== Assignment ==
Copy every entry precisely.

[Saved entries]
- - - - -
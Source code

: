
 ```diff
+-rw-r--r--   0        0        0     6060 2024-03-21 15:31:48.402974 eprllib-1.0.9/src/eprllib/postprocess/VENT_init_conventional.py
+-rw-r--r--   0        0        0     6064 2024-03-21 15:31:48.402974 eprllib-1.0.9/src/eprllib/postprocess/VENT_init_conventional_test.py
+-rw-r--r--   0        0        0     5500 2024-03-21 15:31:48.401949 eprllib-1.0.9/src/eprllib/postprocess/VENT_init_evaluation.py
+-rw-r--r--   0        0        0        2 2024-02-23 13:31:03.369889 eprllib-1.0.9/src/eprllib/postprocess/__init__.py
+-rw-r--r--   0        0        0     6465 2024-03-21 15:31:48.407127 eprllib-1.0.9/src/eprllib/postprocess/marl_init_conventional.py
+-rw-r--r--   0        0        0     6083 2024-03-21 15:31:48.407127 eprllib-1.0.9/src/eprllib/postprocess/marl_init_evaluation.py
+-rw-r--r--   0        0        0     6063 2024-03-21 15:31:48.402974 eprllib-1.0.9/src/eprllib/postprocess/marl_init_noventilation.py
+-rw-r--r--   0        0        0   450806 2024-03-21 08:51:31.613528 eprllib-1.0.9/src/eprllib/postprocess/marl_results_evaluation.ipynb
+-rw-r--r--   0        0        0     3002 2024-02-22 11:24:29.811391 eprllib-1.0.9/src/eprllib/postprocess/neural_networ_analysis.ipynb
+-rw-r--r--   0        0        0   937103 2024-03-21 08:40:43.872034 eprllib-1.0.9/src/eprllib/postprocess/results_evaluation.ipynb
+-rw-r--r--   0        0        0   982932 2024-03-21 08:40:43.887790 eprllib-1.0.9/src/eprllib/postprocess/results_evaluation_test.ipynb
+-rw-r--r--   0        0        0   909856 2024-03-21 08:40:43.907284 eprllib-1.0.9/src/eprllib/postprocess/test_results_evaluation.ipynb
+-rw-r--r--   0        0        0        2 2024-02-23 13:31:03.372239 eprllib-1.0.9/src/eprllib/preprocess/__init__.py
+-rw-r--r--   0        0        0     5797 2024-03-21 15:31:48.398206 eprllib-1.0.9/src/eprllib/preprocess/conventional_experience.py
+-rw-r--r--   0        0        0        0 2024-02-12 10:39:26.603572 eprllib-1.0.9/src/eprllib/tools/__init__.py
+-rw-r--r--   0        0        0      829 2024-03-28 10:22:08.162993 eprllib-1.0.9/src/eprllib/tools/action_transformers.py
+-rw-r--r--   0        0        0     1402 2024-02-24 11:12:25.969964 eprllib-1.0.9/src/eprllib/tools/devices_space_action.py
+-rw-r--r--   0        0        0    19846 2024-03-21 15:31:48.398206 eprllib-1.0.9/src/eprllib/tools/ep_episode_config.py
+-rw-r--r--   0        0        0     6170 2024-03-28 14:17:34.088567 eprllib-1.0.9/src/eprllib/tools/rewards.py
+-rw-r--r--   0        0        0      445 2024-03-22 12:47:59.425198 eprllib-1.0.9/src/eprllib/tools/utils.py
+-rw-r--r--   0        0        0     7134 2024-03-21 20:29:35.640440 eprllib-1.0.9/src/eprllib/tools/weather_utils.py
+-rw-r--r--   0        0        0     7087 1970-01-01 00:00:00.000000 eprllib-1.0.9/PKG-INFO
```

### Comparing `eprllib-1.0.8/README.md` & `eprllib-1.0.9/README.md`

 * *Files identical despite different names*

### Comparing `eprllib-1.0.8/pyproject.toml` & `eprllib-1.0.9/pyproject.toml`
- - - - -
== Exercise result ==
Source code

:
 ```diff
+-rw-r--r--   0        0        0     6060 2024-03-21 15:31:48.402974 eprllib-1.0.9/src/eprllib/postprocess/VENT_init_conventional.py
+-rw-r--r--   0        0        0     6064 2024-03-21 15:31:48.402974 eprllib-1.0.9/src/eprllib/postprocess/VENT_init_conventional_test.py
+-rw-r--r--   0        0        0     5500 2024-03-21 15:31:48.401949 eprllib-1.0.9/src/eprllib/postprocess/VENT_init_evaluation.py
+-rw-r--r--   0        0        0        2 2024-02-23 13:31:03.369889 eprllib-1.0.9/src/eprllib/postprocess/__init__.py
+-rw-r--r--   0        0        0     6465 2024-03-21 15:31:48.407127 eprllib-1.0.9/src/eprllib/postprocess/marl_init_conventional.py
+-rw-r--r--   0        0        0     6083 2024-03-21 15:31:48.407127 eprllib-1.0.9/src/eprllib/postprocess/marl_init_evaluation.py
+-rw-r--r--   0        0        0     6063 2024-03-21 15:31:48.402974 eprllib-1.0.9/src/eprllib/postprocess/marl_init_noventilation.py
+-rw-r--r--   0        0        0   450806 2024-03-21 08:51:31.613528 eprllib-1.0.9/src/eprllib/postprocess/marl_results_evaluation.ipynb
+-rw-r--r--   0        0        0     3002 2024-02-22 11:24:29.811391 eprllib-1.0.9/src/eprllib/postprocess/neural_networ_analysis.ipynb
+-rw-r--r--   0        0        0   937103 2024-03-21 08:40:43.872034 eprllib-1.0.9/src/eprllib/postprocess/results_evaluation.ipynb
+-rw-r--r--   0        0        0   982932 2024-03-21 08:40:43.887790 eprllib-1.0.9/src/eprllib/postprocess/results_evaluation_test.ipynb
+-rw-r--r--   0        0        0   909856 2024-03-21 08:40:43.907284 eprllib-1.0.9/src/eprllib/postprocess/test_results_evaluation.ipynb
+-rw-r--r--   0        0        0        2 2024-02-23 13:31:03.372239 eprllib-1.0.9/src/eprllib/preprocess/__init__.py
+-rw-r--r--   0        0        0     5797 2024-03-21 15:31:48.398206 eprllib-1.0.9/src/eprllib/preprocess/conventional_experience.py
+-rw-r--r--   0        0        0        0 2024-02-12 10:39:26.603572 eprllib-1.0.9/src/eprllib/tools/__init__.py
+-rw-r--r--   0        0        0      829 2024-03-28 10:22:08.162993 eprllib-1.0.9/src/eprllib/tools/action_transformers.py
+-rw-r--r--   0        0        0     1402 2024-02-24 11:12:25.969964 eprllib-1.0.9/src/eprllib/tools/devices_space_action.py
+-rw-r--r--   0        0        0    19846 2024-03-21 15:31:48.398206 eprllib-1.0.9/src/eprllib/tools/ep_episode_config.py
+-rw-r--r--   0        0        0     6170 2024-03-28 14:17:34.088567 eprllib-1.0.9/src/eprllib/tools/rewards.py
+-rw-r--r--   0        0        0      445 2024-03-22 12:47:59.425198 eprllib-1.0.9/src/eprllib/tools/utils.py
+-rw-r--r--   0        0        0     7134 2024-03-21 20:29:35.640440 eprllib-1.0.9/src/eprllib/tools/weather_utils.py
+-rw-r--r--   0        0        0     7087 1970-01-01 00:00:00.000000 eprllib-1.0.9/PKG-INFO
```

### Comparing `eprllib-1.0.8/README.md` & `eprllib-1.0.9/README.md`

 * *Files identical despite different names*

### Comparing `eprllib-1.0.8/pyproject.toml` & `eprllib-1.0.9/pyproject.toml`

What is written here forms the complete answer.